I just had a discussion about "white papers" with my wife. In her case, it was white papers in the nursing profession.

In my experience (and I was a career technical writer for three decades), white papers are propaganda with scholarly affectations. They are not, nor are they intended to be, objective. They are there to sell a point of view. In the case of audio, computer, and most technology-based products, it's to sell the vendor's design theory (especially if it's been patented) as superior to the competition, with an air of academia.

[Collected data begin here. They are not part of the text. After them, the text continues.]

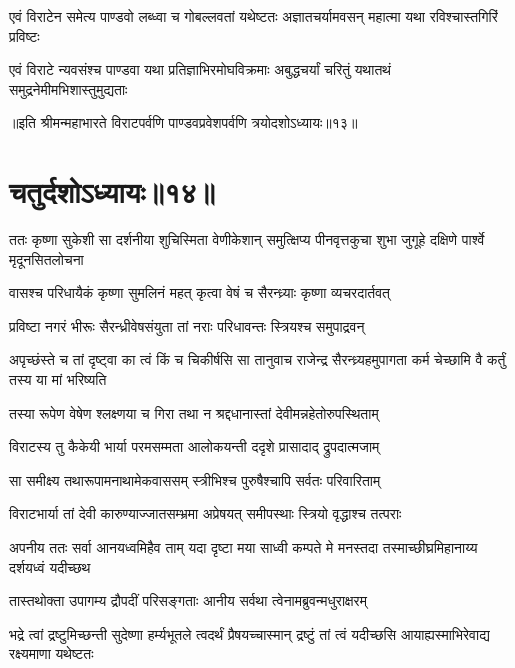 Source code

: 
\fourlineindentedshloka
{एवं विराटेन समेत्य पाण्डवो}
{लब्ध्वा च गोबल्लवतां यथेष्टतः}
{अज्ञातचर्यामवसन् महात्मा}
{यथा रविश्चास्तगिरिं प्रविष्टः}


\fourlineindentedshloka
{एवं विराटे न्यवसंश्च पाण्डवा}
{यथा प्रतिज्ञाभिरमोघविक्रमाः}
{अबुद्धचर्यां चरितुं यथातथं}
{समुद्रनेमीमभिशास्तुमुद्यताः}

॥इति श्रीमन्महाभारते विराटपर्वणि पाण्डवप्रवेशपर्वणि त्रयोदशोऽध्यायः॥१३॥

\chapter{चतुर्दशोऽध्यायः॥१४॥}

\threelineshloka
{ततः कृष्णा सुकेशी सा दर्शनीया शुचिस्मिता}
{वेणीकेशान् समुत्क्षिप्य पीनवृत्तकुचा शुभा}
{जुगूहे दक्षिणे पार्श्वे मृदूनसितलोचना}


\twolineshloka
{वासश्च परिधायैकं कृष्णा सुमलिनं महत्}
{कृत्वा वेषं च सैरन्ध्र्याः कृष्णा व्यचरदार्तवत्}


\twolineshloka
{प्रविष्टा नगरं भीरूः सैरन्ध्रीवेषसंयुता}
{तां नराः परिधावन्तः स्त्रियश्च समुपाद्रवन्}


\threelineshloka
{अपृच्छंस्ते च तां दृष्ट्वा का त्वं किं च चिकीर्षसि}
{सा तानुवाच राजेन्द्र सैरन्ध्र्यहमुपागता}
{कर्म चेच्छामि वै कर्तुं तस्य या मां भरिष्यति}



\twolineshloka
{तस्या रूपेण वेषेण श्लक्ष्णया च गिरा तथा}
{न श्रद्दधानास्तां देवीमन्नहेतोरुपस्थिताम्}


\twolineshloka
{विराटस्य तु कैकेयी भार्या परमसम्मता}
{आलोकयन्ती ददृशे प्रासादाद् द्रुपदात्मजाम्}


\twolineshloka
{सा समीक्ष्य तथारूपामनाथामेकवाससम्}
{स्त्रीभिश्च पुरुषैश्चापि सर्वतः परिवारिताम्}


\twolineshloka
{विराटभार्या तां देवी कारुण्याज्जातसम्भ्रमा}
{अप्रेषयत् समीपस्थाः स्त्रियो वृद्धाश्च तत्पराः}


\threelineshloka
{अपनीय ततः सर्वा आनयध्वमिहैव ताम्}
{यदा दृष्टा मया साध्वी कम्पते मे मनस्तदा}
{तस्माच्छीघ्रमिहानाय्य दर्शयध्वं यदीच्छथ}


\twolineshloka
{तास्तथोक्ता उपागम्य द्रौपदीं परिसङ्गताः}
{आनीय सर्वथा त्वेनामब्रुवन्मधुराक्षरम्}


\threelineshloka
{भद्रे त्वां द्रष्टुमिच्छन्ती सुदेष्णा हर्म्यभूतले}
{त्वदर्थं प्रैषयच्चास्मान् द्रष्टुं तां त्वं यदीच्छसि}
{आयाह्यस्माभिरेवाद्य रक्ष्यमाणा यथेष्टतः}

That doesn't mean the presentation is dishonest or untrue, but it is highly selective in the facts and subjective in the point of view.
After I finish reading white papers...they are used in an envirnoment more sutable for their purposes.
Not sure this can truly be considered a white paper as it was originally penned on parchment.
Es347,

I missed your reply until today. You make a good point. Actually I have no axe to grind with VSA but, as you point out, perhaps I am overly distrustful of most technical claims made by audio manufacturers...especially given that most designers concentrate on aesthetics first and foremost.
Shadorne,

Being a retired EE and putzing around with this hobby for over 40 years, no one is more skeptical than I am....trust me...so believe me when I tell you that Albert Von Schweikert, the "mad scientist", would NEVER put form above function. All you need to do is look at some of his previous speaker designs....zero WAF. His current designs are aesthetically pleasing to be sure but I wouldn't bet huge sums of money that he had a lot to do with the VSA aesthetics evolution. All the VSA speakers make great music regardless of price point, and tend to outperform speakers costing magnitudes more. That's my story and I'm sticking with it... :-)
All the VSA speakers make great music regardless of price point, and tend to outperform speakers costing magnitudes more

Agreed - they are indeed exceptional value and that is their main strength.